The Muskegon also has dropped from a high of 13.1 feet Tuesday to 11.97 feet Thursday at the Croton Dam about 35 miles north of Grand Rapids, which puts that area at moderate flood stage.
Michigan rivers with minor flooding are the Chippewa below Mount Pleasant, the Pere Marquette at Scottville and the Saginaw River at Saginaw.
Flint plans to start using river water on Monday
FLINT, Mich. (AP) - Flint's plans to get drinking water from the Flint River instead of the Detroit water department are expected to become reality on Monday.
The Flint Journal reports Flint's state-appointed emergency manager Darnell Earley and public works officials announced that they plan to open gates Thursday at the Flint water treatment plant, bringing in about 12 million gallons for test runs.
Representatives with the state Department of Environmental Quality will be on hand Friday.
Under the plan, Flint will stop getting water from Lake Huron that's treated and pumped by the Detroit Water and Sewerage Department. The use of Flint River water is a temporary measure until the Karegnondi Water Authority completes its pipeline in 2016 from Lake Huron.
Officials don't anticipate Flint will see any interrupted water service.
Auto company will expand operations in Michigan
ORION TOWNSHIP, Mich. (AP) - An international automotive company is investing $15.3 million to expand its business in Oakland County.
Gov. Rick Snyder says the expansion of Fuyao Automotive North America in Orion Township will create 102 full-time jobs.
The company currently provides assembly and support services for auto manufacturers and plans to add equipment to produce glass assembly parts.
Orion Township will cut property taxes for the project, and the Michigan Business Development Program is set to give a $1 million performance-based grant from the state's Strategic Fund for the company's investment and job creation.
Snyder says Fuyao's expansion "tells global companies that our state holds great opportunities." He first met with company leaders during a 2012 trade trip in Shanghai, China.
PRINCIPAL BITTEN-FATHER CHARGED
Principal bitten; parent charged with assault
DETROIT (AP) - A 34-year-old Detroit man has been charged with aggravated assault in connection with a reported attack on the principal of his child's school.
The Wayne County prosecutor's office says Keron Wilson is expected to be arraigned on the misdemeanor in 36th District Court.
The charge is punishable by up to one year in jail.
The prosecutor's office says 40-year-old Philip Van Hooks reported being bitten on the forearm and punched after telling Wilson on Monday why the child was not allowed on a school field trip. Van Hooks is principal at Cooke Elementary in northwest Detroit.
COLLEGE BOARD-TAPING MEETINGS
Lawyer: Emails show college broke open meeting law
TRAVERSE CITY, Mich. (AP) - A newspaper says its review of emails it obtained under Michigan's Freedom of Information Act shows that members of the Northwestern Michigan College board violated the state Open Meetings Act when they discussed whether to make video recordings of their meetings.

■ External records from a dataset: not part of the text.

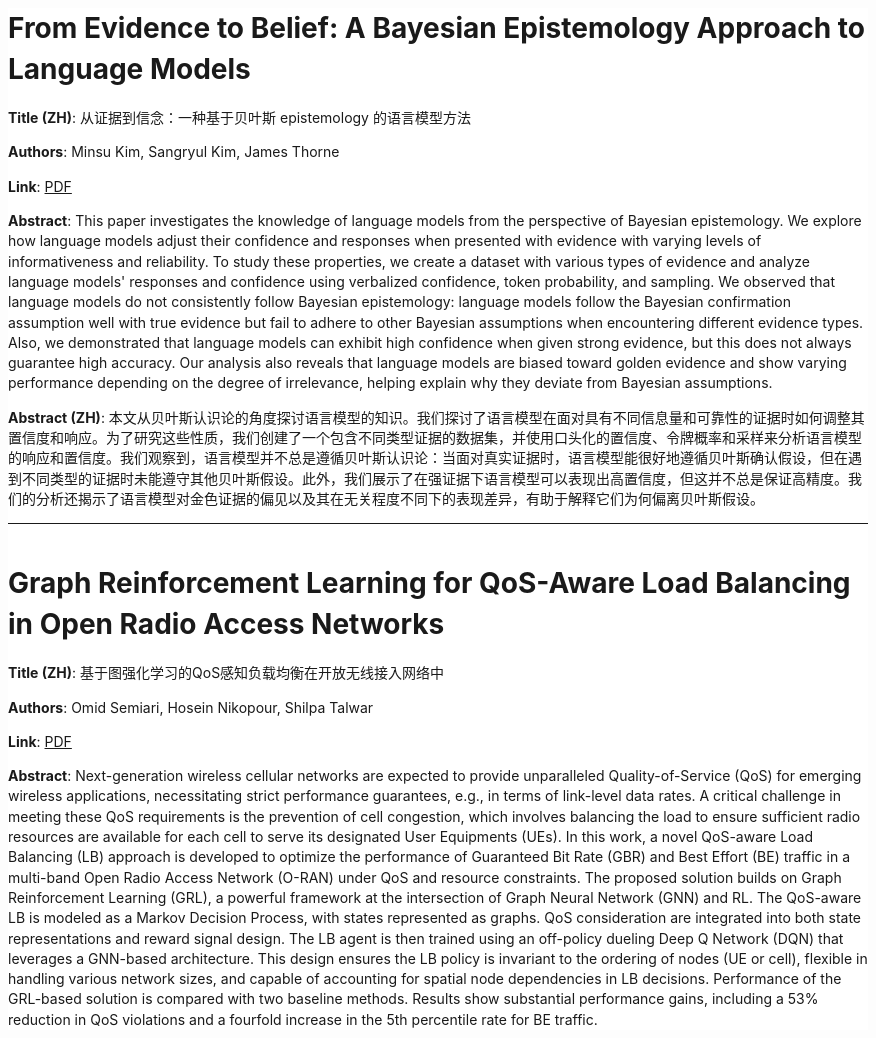 # From Evidence to Belief: A Bayesian Epistemology Approach to Language Models 

**Title (ZH)**: 从证据到信念：一种基于贝叶斯 epistemology 的语言模型方法 

**Authors**: Minsu Kim, Sangryul Kim, James Thorne  

**Link**: [PDF](https://arxiv.org/pdf/2504.19622)  

**Abstract**: This paper investigates the knowledge of language models from the perspective of Bayesian epistemology. We explore how language models adjust their confidence and responses when presented with evidence with varying levels of informativeness and reliability. To study these properties, we create a dataset with various types of evidence and analyze language models' responses and confidence using verbalized confidence, token probability, and sampling. We observed that language models do not consistently follow Bayesian epistemology: language models follow the Bayesian confirmation assumption well with true evidence but fail to adhere to other Bayesian assumptions when encountering different evidence types. Also, we demonstrated that language models can exhibit high confidence when given strong evidence, but this does not always guarantee high accuracy. Our analysis also reveals that language models are biased toward golden evidence and show varying performance depending on the degree of irrelevance, helping explain why they deviate from Bayesian assumptions. 

**Abstract (ZH)**: 本文从贝叶斯认识论的角度探讨语言模型的知识。我们探讨了语言模型在面对具有不同信息量和可靠性的证据时如何调整其置信度和响应。为了研究这些性质，我们创建了一个包含不同类型证据的数据集，并使用口头化的置信度、令牌概率和采样来分析语言模型的响应和置信度。我们观察到，语言模型并不总是遵循贝叶斯认识论：当面对真实证据时，语言模型能很好地遵循贝叶斯确认假设，但在遇到不同类型的证据时未能遵守其他贝叶斯假设。此外，我们展示了在强证据下语言模型可以表现出高置信度，但这并不总是保证高精度。我们的分析还揭示了语言模型对金色证据的偏见以及其在无关程度不同下的表现差异，有助于解释它们为何偏离贝叶斯假设。 

---
# Graph Reinforcement Learning for QoS-Aware Load Balancing in Open Radio Access Networks 

**Title (ZH)**: 基于图强化学习的QoS感知负载均衡在开放无线接入网络中 

**Authors**: Omid Semiari, Hosein Nikopour, Shilpa Talwar  

**Link**: [PDF](https://arxiv.org/pdf/2504.19499)  

**Abstract**: Next-generation wireless cellular networks are expected to provide unparalleled Quality-of-Service (QoS) for emerging wireless applications, necessitating strict performance guarantees, e.g., in terms of link-level data rates. A critical challenge in meeting these QoS requirements is the prevention of cell congestion, which involves balancing the load to ensure sufficient radio resources are available for each cell to serve its designated User Equipments (UEs). In this work, a novel QoS-aware Load Balancing (LB) approach is developed to optimize the performance of Guaranteed Bit Rate (GBR) and Best Effort (BE) traffic in a multi-band Open Radio Access Network (O-RAN) under QoS and resource constraints. The proposed solution builds on Graph Reinforcement Learning (GRL), a powerful framework at the intersection of Graph Neural Network (GNN) and RL. The QoS-aware LB is modeled as a Markov Decision Process, with states represented as graphs. QoS consideration are integrated into both state representations and reward signal design. The LB agent is then trained using an off-policy dueling Deep Q Network (DQN) that leverages a GNN-based architecture. This design ensures the LB policy is invariant to the ordering of nodes (UE or cell), flexible in handling various network sizes, and capable of accounting for spatial node dependencies in LB decisions. Performance of the GRL-based solution is compared with two baseline methods. Results show substantial performance gains, including a $53\%$ reduction in QoS violations and a fourfold increase in the 5th percentile rate for BE traffic. 
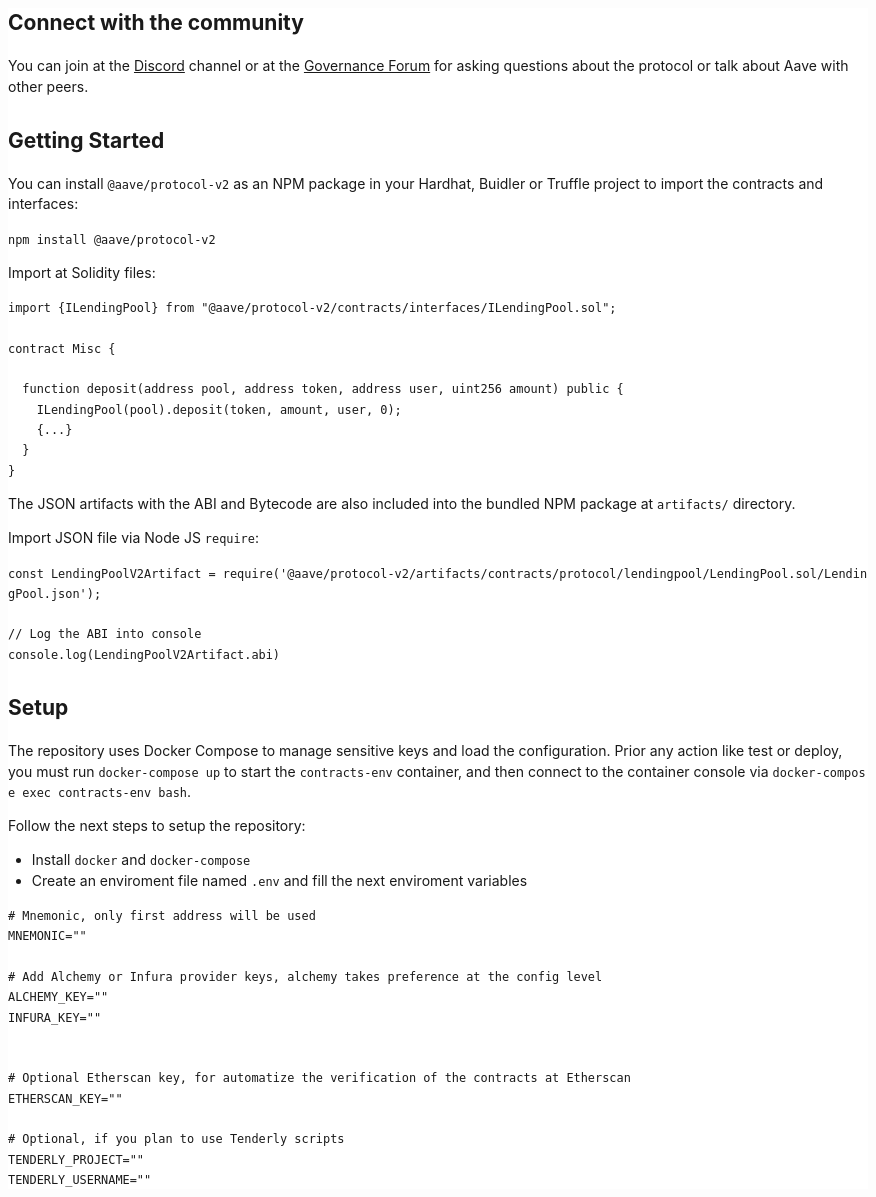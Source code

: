 ## Connect with the community

You can join at the [Discord](http://aave.com/discord) channel or at the [Governance Forum](https://governance.aave.com/) for asking questions about the protocol or talk about Aave with other peers.

## Getting Started

You can install `@aave/protocol-v2` as an NPM package in your Hardhat, Buidler or Truffle project to import the contracts and interfaces:

`npm install @aave/protocol-v2`

Import at Solidity files:

```
import {ILendingPool} from "@aave/protocol-v2/contracts/interfaces/ILendingPool.sol";

contract Misc {

  function deposit(address pool, address token, address user, uint256 amount) public {
    ILendingPool(pool).deposit(token, amount, user, 0);
    {...}
  }
}
```

The JSON artifacts with the ABI and Bytecode are also included into the bundled NPM package at `artifacts/` directory.

Import JSON file via Node JS `require`:

```
const LendingPoolV2Artifact = require('@aave/protocol-v2/artifacts/contracts/protocol/lendingpool/LendingPool.sol/LendingPool.json');

// Log the ABI into console
console.log(LendingPoolV2Artifact.abi)
```

## Setup

The repository uses Docker Compose to manage sensitive keys and load the configuration. Prior any action like test or deploy, you must run `docker-compose up` to start the `contracts-env` container, and then connect to the container console via `docker-compose exec contracts-env bash`.

Follow the next steps to setup the repository:

- Install `docker` and `docker-compose`
- Create an enviroment file named `.env` and fill the next enviroment variables

```
# Mnemonic, only first address will be used
MNEMONIC=""

# Add Alchemy or Infura provider keys, alchemy takes preference at the config level
ALCHEMY_KEY=""
INFURA_KEY=""


# Optional Etherscan key, for automatize the verification of the contracts at Etherscan
ETHERSCAN_KEY=""

# Optional, if you plan to use Tenderly scripts
TENDERLY_PROJECT=""
TENDERLY_USERNAME=""

```
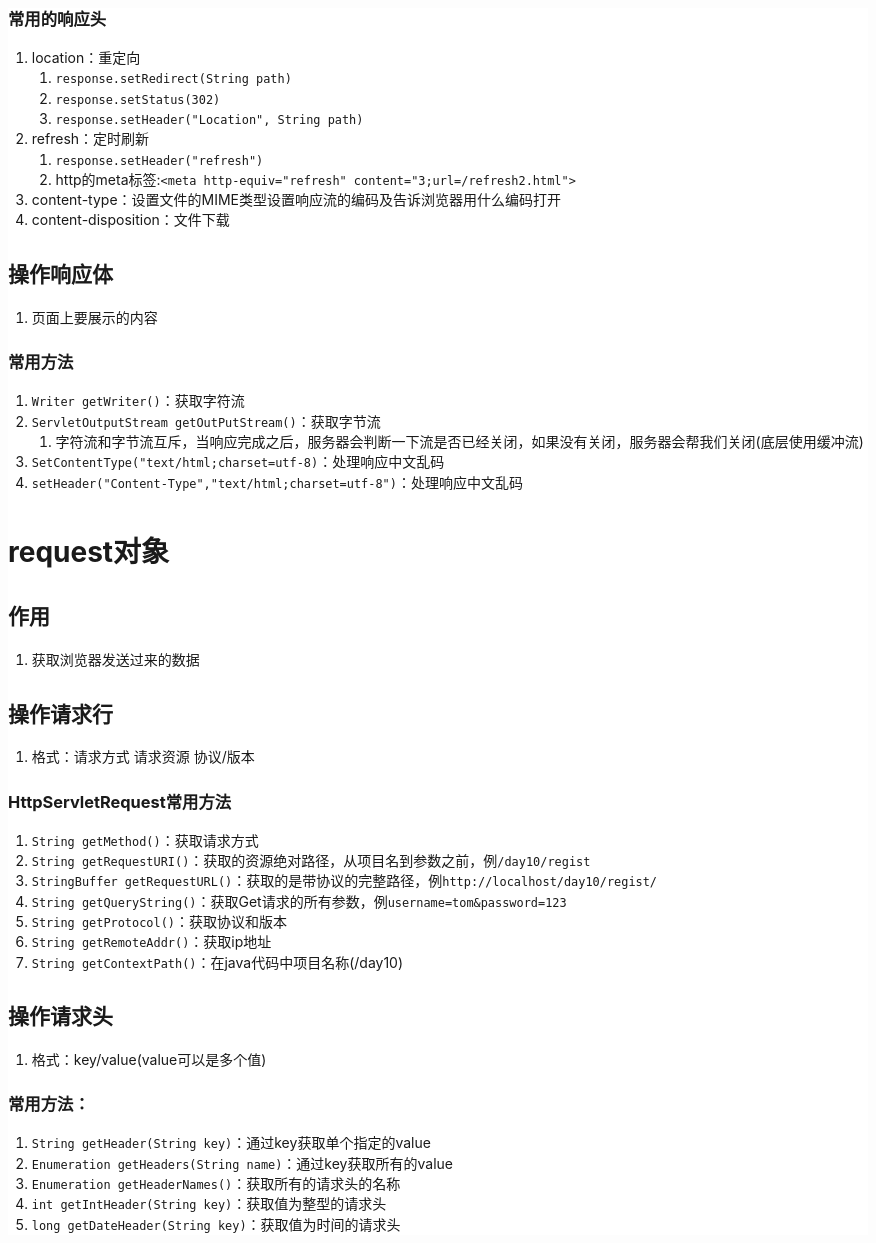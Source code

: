 ### 常用的响应头
1. location：重定向
    1. `response.setRedirect(String path)`
    2. `response.setStatus(302)`
    3. `response.setHeader("Location", String path)`
2. refresh：定时刷新
    1. `response.setHeader("refresh")`
    2. http的meta标签:`<meta http-equiv="refresh" content="3;url=/refresh2.html">`
3. content-type：设置文件的MIME类型设置响应流的编码及告诉浏览器用什么编码打开
4. content-disposition：文件下载

## 操作响应体
1. 页面上要展示的内容

### 常用方法
1. `Writer getWriter()`：获取字符流
2. `ServletOutputStream getOutPutStream()`：获取字节流
    1. 字符流和字节流互斥，当响应完成之后，服务器会判断一下流是否已经关闭，如果没有关闭，服务器会帮我们关闭(底层使用缓冲流)
3. `SetContentType("text/html;charset=utf-8)`：处理响应中文乱码
4. `setHeader("Content-Type","text/html;charset=utf-8")`：处理响应中文乱码

# request对象
## 作用
1. 获取浏览器发送过来的数据

## 操作请求行
1. 格式：请求方式 请求资源 协议/版本

### HttpServletRequest常用方法
1. `String getMethod()`：获取请求方式
2. `String getRequestURI()`：获取的资源绝对路径，从项目名到参数之前，例`/day10/regist`
3. `StringBuffer getRequestURL()`：获取的是带协议的完整路径，例`http://localhost/day10/regist/`
4. `String getQueryString()`：获取Get请求的所有参数，例`username=tom&password=123`
5. `String getProtocol()`：获取协议和版本
6. `String getRemoteAddr()`：获取ip地址
7. `String getContextPath()`：在java代码中项目名称(/day10)

## 操作请求头
1. 格式：key/value(value可以是多个值)
### 常用方法：
1. `String getHeader(String key)`：通过key获取单个指定的value
2. `Enumeration getHeaders(String name)`：通过key获取所有的value
3. `Enumeration getHeaderNames()`：获取所有的请求头的名称
4. `int getIntHeader(String key)`：获取值为整型的请求头
5. `long getDateHeader(String key)`：获取值为时间的请求头

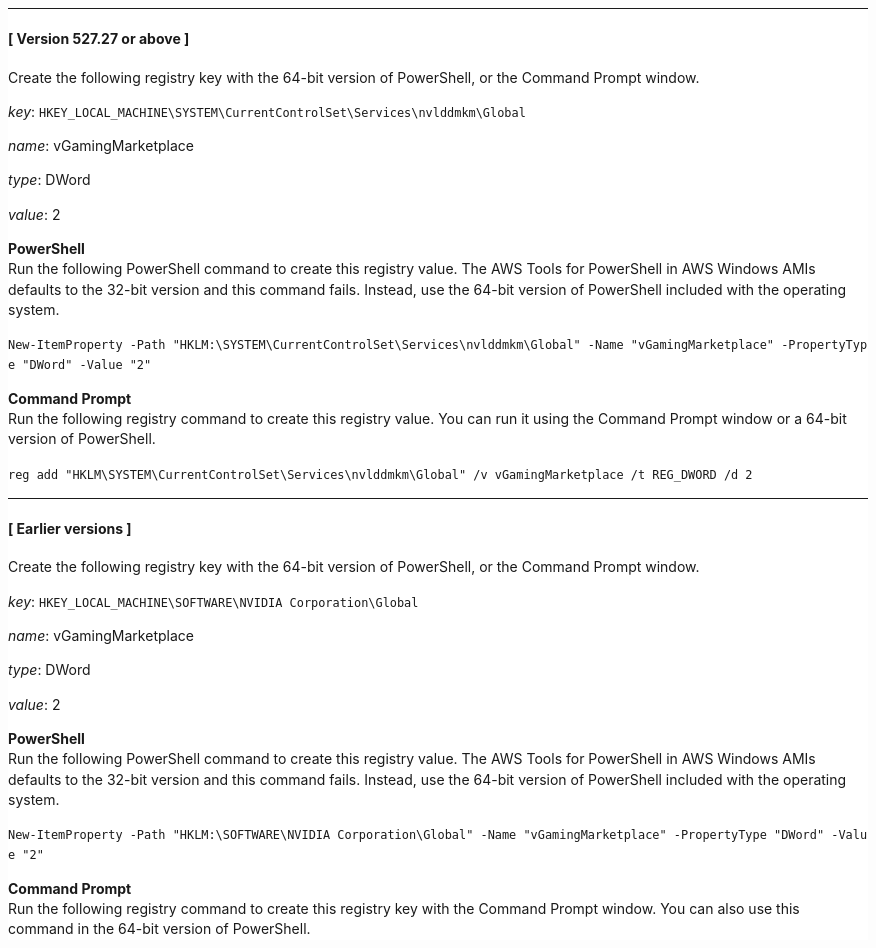 ------
#### [ Version 527\.27 or above ]

   Create the following registry key with the 64\-bit version of PowerShell, or the Command Prompt window\.

   *key*: `HKEY_LOCAL_MACHINE\SYSTEM\CurrentControlSet\Services\nvlddmkm\Global`

   *name*: vGamingMarketplace

   *type*: DWord

   *value*: 2

**PowerShell**  
Run the following PowerShell command to create this registry value\. The AWS Tools for PowerShell in AWS Windows AMIs defaults to the 32\-bit version and this command fails\. Instead, use the 64\-bit version of PowerShell included with the operating system\.

   ```
   New-ItemProperty -Path "HKLM:\SYSTEM\CurrentControlSet\Services\nvlddmkm\Global" -Name "vGamingMarketplace" -PropertyType "DWord" -Value "2"
   ```

**Command Prompt**  
Run the following registry command to create this registry value\. You can run it using the Command Prompt window or a 64\-bit version of PowerShell\.

   ```
   reg add "HKLM\SYSTEM\CurrentControlSet\Services\nvlddmkm\Global" /v vGamingMarketplace /t REG_DWORD /d 2
   ```

------
#### [ Earlier versions ]

   Create the following registry key with the 64\-bit version of PowerShell, or the Command Prompt window\.

   *key*: `HKEY_LOCAL_MACHINE\SOFTWARE\NVIDIA Corporation\Global`

   *name*: vGamingMarketplace

   *type*: DWord

   *value*: 2

**PowerShell**  
Run the following PowerShell command to create this registry value\. The AWS Tools for PowerShell in AWS Windows AMIs defaults to the 32\-bit version and this command fails\. Instead, use the 64\-bit version of PowerShell included with the operating system\.

   ```
   New-ItemProperty -Path "HKLM:\SOFTWARE\NVIDIA Corporation\Global" -Name "vGamingMarketplace" -PropertyType "DWord" -Value "2"
   ```

**Command Prompt**  
Run the following registry command to create this registry key with the Command Prompt window\. You can also use this command in the 64\-bit version of PowerShell\.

The Traverse City Record-Eagle says the email shows at least six of seven board members exchanged emails and had other contacts outside of public meetings.
The board voted Jan. 27 to video record its meetings. Board Chairman Douglas Bishop and others had opposed the move in the past.
Michigan Press Association attorney Robin Luce-Herrmann tells the newspaper that the records show "a quorum of the board was deliberating on an issue outside of an open meeting."